Das Forstregulierungspatent 1847 (FRP)
Das Gesetz zur Regulierung der Tiroler Forstangelegenheiten:
Ende der 1830er, Anfang der 1840er Jahre waren in Tirol heftige Rechtsstreitigkeiten ausgebrochen. Gegenstand waren die Eigentumsverhältnisse an den Tiroler Wäldern. Ein anonymer Bericht in der Österreichischen Vierteljahresschrift für Forstwesen aus dem Jahr 1851 berichtet von hunderten (!) anhängigen Rechtsstreitigkeiten (und doppelt so vielen Federn in Bewegung, um für und dagegen zu schreiben). Die staatliche Forstverwaltung sei nur noch mit der „Sammlung von Klagebehelfen und Instruierung von Klagen“ beschäftigt gewesen. Von verschiedenster Seite wurde in dieser Situation in Wien interveniert, wo seit Anfang der 1840er Jahre das staatliche Berg- und Forstwesen in den Händen von Carl Friedlich Kübeck Freiherr von Kübau lag. Auf dessen Initiative ist es zurückzuführen, dass Kaiser Ferdinand I. die allerhöchste Entschließung vom 6. Februar 1847, Provinzialgesetzsammlung für Tirol und Vorarlberg für das Jahr 1847/XXXVI, 253ff, erlassen hat, das so genannte Tiroler Forstregulierungspatent von 1847. Im „Kaiserlich königlich privilegierten Bothen für Tirol und Vorarlberg“, Jahrgang 1847, Seite 189f, vom 29. April 1847 und im „Amts-Blatt zum k. k. privilegierten Bothen von und für Tirol und Vorarlberg“ am 6. Mai 1847 erschien dazu die nachstehende Veröffentlichung:
Regulierung der Tiroler Forstangelegenheiten. Sr. k. k. Majestät haben mit der an das k. k. Hofkammer-Präsidium erlassenen und von diesem am 1. April d. J. an die k. k. vereinigte Hofkanzlei mitgeteilten allerhöchsten Entschließung vom 6. Februar d.J. zu erklären befunden: Daß gemäß der über die Forsteigentums-Verhältnisse in Tirol – mit Ausschluß Vorarlbergs – bisher in Kraft gestandenen alttirolischen Waldordnungen, auf welche sich auch die Holzbezugsrechte und Gnadenholzbezüge der Untertanen gründen, sämtlicher Wälder Tirols mit Ausnahme weniger Landesteile, allerdings ein Gegenstand landesfürstlichen Hoheitsrechtes sind, in so ferne von Seiner Majestät Vorfahren nicht einzelne Wälder an Gemeinden oder Private urkundlich verliehen worden waren.

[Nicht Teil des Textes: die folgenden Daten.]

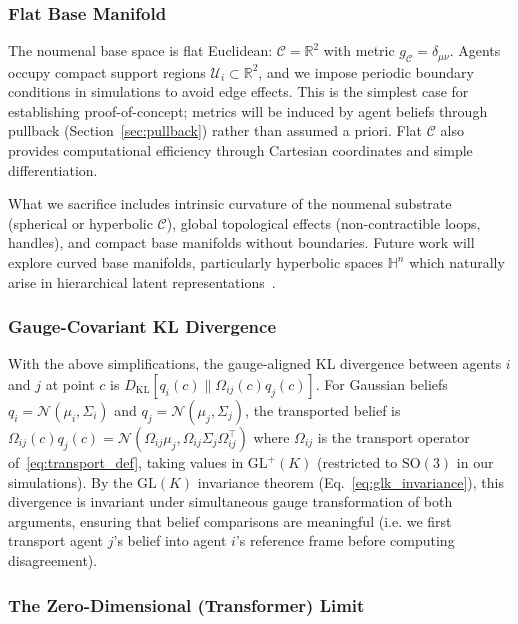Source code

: \documentclass[11pt]{article}
\begin{document}
\subsubsection{Flat Base Manifold}

The noumenal base space is flat Euclidean: $\mathcal{C} = \mathbb{R}^2$ with metric $g_{\mathcal{C}} = \delta_{\mu\nu}$. Agents occupy compact support regions $\mathcal{U}_i \subset \mathbb{R}^2$, and we impose periodic boundary conditions in simulations to avoid edge effects. This is the simplest case for establishing proof-of-concept; metrics will be induced by agent beliefs through pullback (Section~\ref{sec:pullback}) rather than assumed a priori. Flat $\mathcal{C}$ also provides computational efficiency through Cartesian coordinates and simple differentiation.

What we sacrifice includes intrinsic curvature of the noumenal substrate (spherical or hyperbolic $\mathcal{C}$), global topological effects (non-contractible loops, handles), and compact base manifolds without boundaries. Future work will explore curved base manifolds, particularly hyperbolic spaces $\mathbb{H}^n$ which naturally arise in hierarchical latent representations~\cite{Nickel2017}.

\subsubsection{Gauge-Covariant KL Divergence}

With the above simplifications, the gauge-aligned KL divergence between agents $i$ and $j$ at point $c$ is $D_{\mathrm{KL}}[q_i(c) \| \Omega_{ij}(c)q_j(c)]$. For Gaussian beliefs $q_i = \mathcal{N}(\mu_i, \Sigma_i)$ and $q_j = \mathcal{N}(\mu_j, \Sigma_j)$, the transported belief is $\Omega_{ij}(c)q_j(c) = \mathcal{N}(\Omega_{ij}\mu_j, \Omega_{ij}\Sigma_j\Omega_{ij}^\top)$ where $\Omega_{ij}$ is the transport operator of~\eqref{eq:transport_def}, taking values in $\mathrm{GL}^+(K)$ (restricted to $\mathrm{SO}(3)$ in our simulations). By the $\mathrm{GL}(K)$ invariance theorem (Eq.~\ref{eq:glk_invariance}), this divergence is invariant under simultaneous gauge transformation of both arguments, ensuring that belief comparisons are meaningful  (i.e. we first transport agent $j$'s belief into agent $i$'s reference frame before computing disagreement).

\subsubsection{The Zero-Dimensional (Transformer) Limit}
\end{document}
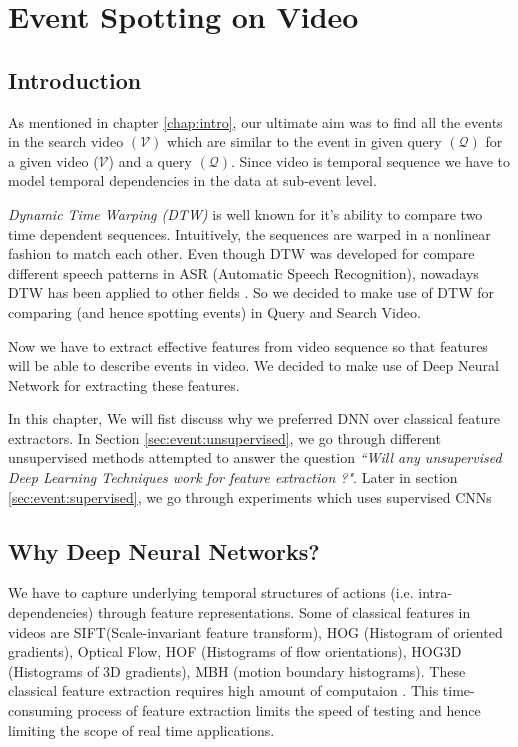 \chapter{Event Spotting on Video}
\label{chap:event}

\section{Introduction}
As mentioned in chapter \ref{chap:intro}, our ultimate aim was to find all the events in the search video $(\mathcal{V})$ which are similar to the event in given query $(\mathcal{Q})$  for a given video ($\mathcal{V}$) and a query $(\mathcal{Q})$. Since video is temporal sequence we have to model temporal dependencies
in the data at sub-event level. 

\textit{Dynamic Time Warping (DTW)} is well known for it's ability to compare two time dependent sequences. Intuitively, the sequences are warped in a nonlinear fashion to match each other. Even though DTW was developed for compare different speech patterns in ASR (Automatic Speech Recognition), nowadays DTW has been applied to other fields \cite{muller2007information}.  So we decided to make use of DTW for comparing (and hence spotting events) in Query and Search Video.

Now we have to extract effective features from video sequence so that features will be able to describe events  in video. We decided to make use of Deep Neural Network for extracting these features. 

In this chapter, We will fist discuss why we preferred  DNN over classical feature extractors. In Section \ref{sec:event:unsupervised}, we go through different unsupervised methods attempted to answer the question \textit{``Will any unsupervised Deep Learning Techniques work for feature extraction ?"}. Later in section \ref{sec:event:supervised}, we go through experiments which uses supervised CNNs  

\section{Why Deep Neural Networks?}
\label{sec:event:why}
We have to capture underlying temporal structures of actions (i.e. intra-dependencies) through feature representations. Some of classical features in videos are SIFT(Scale-invariant feature transform), HOG (Histogram of oriented gradients), Optical Flow, HOF (Histograms of flow orientations), HOG3D (Histograms of 3D gradients), MBH (motion boundary histograms). These classical feature extraction requires high amount of computaion \cite{baker2011database,chatfield2011devil}. This time-consuming process of feature extraction limits the speed of testing and hence limiting the scope of real time applications.

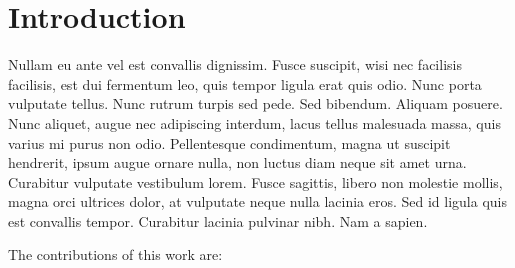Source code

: \documentclass[acmsmall, anonymous]{acmart}
\begin{document}




\maketitle


\section{Introduction}
\label{sec:intro}

Nullam eu ante vel est convallis dignissim. Fusce suscipit, wisi nec facilisis
facilisis, est dui fermentum leo, quis tempor ligula erat quis odio. Nunc porta
vulputate tellus. Nunc rutrum turpis sed pede. Sed bibendum. Aliquam posuere.
Nunc aliquet, augue nec adipiscing interdum, lacus tellus malesuada massa, quis
varius mi purus non odio. Pellentesque condimentum, magna ut suscipit hendrerit,
ipsum augue ornare nulla, non luctus diam neque sit amet urna. Curabitur
vulputate vestibulum lorem. Fusce sagittis, libero non molestie mollis, magna
orci ultrices dolor, at vulputate neque nulla lacinia eros. Sed id ligula quis
est convallis tempor. Curabitur lacinia pulvinar nibh. Nam a sapien.

The contributions of this work are:
\end{document}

Seine k. k. Majestät haben jedoch in huldvoller Berücksichtigung der, im Verlauf der Zeit eingetretenen Verhältnisse zur gründlichen Behebung aller Verwirrung im Forstbesitze, in den Forstnormen von Tirol – mit Ausnahme Vorarlbergs – nachfolgende Änderungen allergnädigst zu genehmigen geruht:
1. Das jeden Privatbesitz, außer infolge landesfürstlicher Verleihung, ausschließende landesfürstliche Hoheitsrecht über die Wälder Tirols wird auf die Waldungen des Ober- und des Unterinntals, dann des Wipptales, welche sich gegenwärtig unter Verwaltung der Staatsbehörden befinden, dann in den übrigen Landesteilen
a.) auf den Forstkomplex Paneveggio und Cadino im Fleimsertale,
b.) auf die Forste Kar und Latemar im Bozner Kreise, welche sämtlich gleichfalls unter Verwaltung der Staatsbehörden stehen, beschränkt;
c.) die zu den montanistischen Werken am Schneeberge und in Pfundern, dann zur ärarialischen Schmelzhütte in Klausen gehörigen und erforderlichen Forste haben ebenfalls landesfürstlich zu verbleiben.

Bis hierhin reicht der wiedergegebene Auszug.